A publicitária Nelci Warken é considerada pela Polícia Federal e pelo Ministério Público Federal o caminho mais curto para descoberta dos verdadeiros proprietários de imóveis adquiridos em um suposto esquema de ocultação patrimonial e lavagem do dinheiro desviado da corrupção na Petrobras, que teria envolvido a empreiteira OAS, a Cooperativa Habitacional do Sindicato dos Bancários (Bancoop) e o PT.

Nelci é ex-funcionária da área de marketing da Bancoop e dona de uma empresa de panfletagem, a Paulista Plus. Ao lado de Eliana Pinheiro de Freitas — também ligada a Bancoop e madrinha de uma das filhas de Nelci —, as duas são apontadas pela força-tarefa da Lava-Jato como “testas de ferro” no esquema.

O ponto de partida da apuração da Triplo X é o apartamento 163-B, do Edifício Solaris, no Guarujá (SP) — no mesmo endereço, a família do ex-presidente Luiz Inácio Lula da Silva teria sido dona de um Tríplex, o 164-A. Formalmente, o 163-B pertence desde 2009 a Murray Holdings LLC, aberta em Las Vegas, estado de Nevada, nos Estados Unidos, em nome de Eliana Freitas. Para os procuradores, Eliana é uma “laranja” de Nilce Warken.

A offshore foi aberta em uma das maiores empresas do mundo especializada nesse tipo de negócio, a Mossack Fonseca & CO — com sede no Panamá. Cinco pessoas ligadas a Mossack no Brasil foram alvo da Triplo X.

“Fica evidenciado que a Mossack Fonseca era uma grande lavadora, participava de um grande esquema de lavagem. Oferecia seu serviço a esquemas dos mais diversos. Nós temos indicações de que a participação dela em outros esquemas em andamento que não é nossa responsabilidade”, afirmou o procurador da República Carlos Fernando Santos de Lima.

 

“Não existe este papo de cota”

O ex-presidente Lula “mentiu” ao afirmar que comprou cotas de um apartamento no Guarujá, segundo Marcos Sergio Migliaccio, conselheiro da Associação das Vítimas da Bancoop. Em entrevista ao jornal Folha de S. Paulo, Migliaccio disse que não existia venda de cotas no condomínio Solaris, na praia de Astúrias, mas sim de apartamentos.
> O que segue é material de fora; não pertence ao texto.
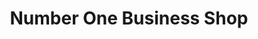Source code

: ---
title: "Number One Business Shop"
url: /monrovia/number-one-business-shop/
shop: convenience
---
O Instituto Lula repete, desde o ano passado, que o ex-presidente comprara cotas do empreendimento.  “Não existe este papo de cota. Isso é mentira. A Bancoop vendia apartamentos, com o andar e a unidade especificados”, afirma Migliaccio, que é técnico em eletrônica. O promotor José Carlos Blat, autor de uma acusação contra a Bancoop que tramita na Justiça, reafirma que não viu nenhum caso de compra de cotas no empreendimento do Guarujá.  Cotas é um sistema usado em consórcios, no qual o comprador adquire um certo bem em parcelas, e um sorteio define o bem que caberá a ele.